There are many different ways of investing money. Anywhere you put your cash that has the potential to produce a return can be considered an investment. The most obvious investments are bank accounts, stocks, bonds and mutual funds. However, investments also include things like real estate, precious metals and collectibles.

  1. Type

    • The easiest way to invest money is to deposit it in your local bank. Banks offer checking accounts that sometime pay a small amount of interest, savings accounts that pay slightly more interest, money market accounts that pay interest that adjusts in relation to the prime rate and certificates of deposit that pay a set amount of interest for keeping you money in an account for a set period of time. The next level of investing is mutual funds. These can be purchased through a mutual fund company.

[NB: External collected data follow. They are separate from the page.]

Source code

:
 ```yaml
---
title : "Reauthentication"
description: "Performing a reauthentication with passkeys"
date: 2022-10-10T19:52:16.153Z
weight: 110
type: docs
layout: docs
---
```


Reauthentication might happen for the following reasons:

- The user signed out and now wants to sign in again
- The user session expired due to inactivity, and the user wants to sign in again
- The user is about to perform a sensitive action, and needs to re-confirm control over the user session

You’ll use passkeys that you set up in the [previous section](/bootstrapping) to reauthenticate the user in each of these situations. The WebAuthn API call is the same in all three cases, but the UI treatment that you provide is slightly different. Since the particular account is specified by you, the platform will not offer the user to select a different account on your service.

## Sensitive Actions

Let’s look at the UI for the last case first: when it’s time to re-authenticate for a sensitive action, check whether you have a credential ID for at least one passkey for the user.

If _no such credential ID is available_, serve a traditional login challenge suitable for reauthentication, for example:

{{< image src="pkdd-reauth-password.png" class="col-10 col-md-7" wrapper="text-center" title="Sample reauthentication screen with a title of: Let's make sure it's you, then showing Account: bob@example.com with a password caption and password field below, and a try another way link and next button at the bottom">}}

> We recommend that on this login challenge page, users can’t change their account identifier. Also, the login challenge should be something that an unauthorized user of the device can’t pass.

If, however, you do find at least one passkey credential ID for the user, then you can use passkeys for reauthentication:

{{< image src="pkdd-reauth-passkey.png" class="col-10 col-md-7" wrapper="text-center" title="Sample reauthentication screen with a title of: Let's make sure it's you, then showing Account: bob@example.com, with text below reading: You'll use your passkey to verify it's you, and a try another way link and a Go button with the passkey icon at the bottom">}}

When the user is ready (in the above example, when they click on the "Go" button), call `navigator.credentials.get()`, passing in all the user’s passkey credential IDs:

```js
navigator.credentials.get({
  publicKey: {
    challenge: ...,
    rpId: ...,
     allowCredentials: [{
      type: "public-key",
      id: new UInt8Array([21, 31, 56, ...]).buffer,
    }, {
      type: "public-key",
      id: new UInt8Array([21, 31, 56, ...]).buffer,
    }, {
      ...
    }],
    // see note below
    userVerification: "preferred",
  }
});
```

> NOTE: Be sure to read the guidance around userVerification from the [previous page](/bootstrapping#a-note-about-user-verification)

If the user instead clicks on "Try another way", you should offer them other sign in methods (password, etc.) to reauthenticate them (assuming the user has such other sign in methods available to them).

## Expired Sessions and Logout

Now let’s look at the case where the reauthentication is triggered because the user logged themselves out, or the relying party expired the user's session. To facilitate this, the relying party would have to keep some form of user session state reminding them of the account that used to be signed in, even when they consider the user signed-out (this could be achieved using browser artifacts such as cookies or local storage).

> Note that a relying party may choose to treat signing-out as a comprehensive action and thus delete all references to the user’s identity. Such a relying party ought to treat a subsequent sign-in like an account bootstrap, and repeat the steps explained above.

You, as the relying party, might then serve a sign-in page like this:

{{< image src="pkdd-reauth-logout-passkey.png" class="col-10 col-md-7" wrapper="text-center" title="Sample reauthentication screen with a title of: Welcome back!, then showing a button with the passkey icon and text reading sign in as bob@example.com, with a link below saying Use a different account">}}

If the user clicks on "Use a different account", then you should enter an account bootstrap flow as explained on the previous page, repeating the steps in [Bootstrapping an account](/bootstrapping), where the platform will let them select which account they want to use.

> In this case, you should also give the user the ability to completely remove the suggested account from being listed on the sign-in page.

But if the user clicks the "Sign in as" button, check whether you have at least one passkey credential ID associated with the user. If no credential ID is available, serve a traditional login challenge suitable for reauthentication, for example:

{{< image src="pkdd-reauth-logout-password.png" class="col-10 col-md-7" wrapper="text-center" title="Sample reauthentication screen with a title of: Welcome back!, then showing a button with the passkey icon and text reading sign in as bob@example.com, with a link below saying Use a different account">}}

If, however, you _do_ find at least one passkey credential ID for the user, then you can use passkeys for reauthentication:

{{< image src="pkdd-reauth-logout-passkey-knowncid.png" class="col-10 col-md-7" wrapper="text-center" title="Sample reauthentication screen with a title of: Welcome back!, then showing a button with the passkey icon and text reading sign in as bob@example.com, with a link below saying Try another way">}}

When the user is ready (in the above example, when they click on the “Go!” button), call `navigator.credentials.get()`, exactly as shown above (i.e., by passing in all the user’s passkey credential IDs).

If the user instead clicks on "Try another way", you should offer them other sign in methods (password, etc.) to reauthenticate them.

Money is exchanged through the mail and over the Internet. Mutual fund companies sell shares in investments ranging from stocks to bonds to real estate to precious metals. There are different styles of mutual funds to suit every investor's needs. The most advanced form of investing involves individual stocks, bonds and other securities. These can be purchased through brokers. Other investments like your home, collectibles and precious metals may also generate profits over time.

    The Facts

    • All investments involve risk. The riskier the investment, the more likely it will produce a greater long-term gain. The price of riskier investments like emerging market stocks can fluctuate dramatically. It is possible to lose much or all of your money in a high-risk investment. Lower-risk investments like certificates of deposit tend to earn less but pose less of a risk to the principle. The key to investing is weighing the relative risks and rewards. Most investors use a balanced approach. They invest a portion of their assets in low, medium and high-risk investments. By spreading your money around different types of investments, you minimize risk while maximizing growth potential.

    Time Frame

    • Determining how much of your money to place in short-term, medium-term and long-term investments depends primarily on your time frame. Money that you will need to spend within the next year is short term and should be placed in the most conservative investments. These include checking accounts, bank savings accounts, money market accounts and short-term certificates of deposit. Medium-term money can be savings for emergencies, a car, a house down payment or a vacation. This is money that you may need in one to five years. Medium-term investments can be longer-term certificates of deposit, bonds and conservative mutual funds. The idea is to get your money to grow without a great risk to the principle. Long-term investments have time frames of decades. Investing for retirement or college educations fall into this category. Long-term investments can be higher-risk mutual funds or individual stocks. Investments in precious metals, real estate and collectibles don't fall into any specific time frame. Their values rise and fall unpredictably. They can be held for a short or long time depending on how fast they appreciate.

    Benefits

    • The benefits of short-term investments are that they are easily accessible and have a very low risk of losing principle. Medium-term investments have the potential to produce a greater returns yet maintain an acceptable amount of risk. Long-term investments have the potential of significantly higher returns with risk spread out over many years. Long-term investments for retirement are often tax sheltered as an IRA or 401K. Savings for college educations are often tax sheltered as 529 plans. Real estate investments can be used by the investor while they appreciate. Precious metal investments hold their value during economic collapse. People who profit in collectibles tend to enjoy collecting. They generally do not mind holding their investment until it appreciates enough for them to sell.

    Risk Factors

    • There are very few risk factors for checking accounts, savings accounts and money market accounts. Principle is guaranteed, and you can access your money whenever you want. The only drawback is that the interest rate is very low. You can't lose principle from a certificate of deposit, but you can lose interest you accumulated if you withdraw your money early. You can lose some or all of your money investing in stocks, bonds and mutual funds. These risks are mitigated by other factors. Conservative securities involve less risky investments but produce lower returns. Aggressive securities involve riskier investments but are usually held for longer periods of time, so investors can outlast bad markets.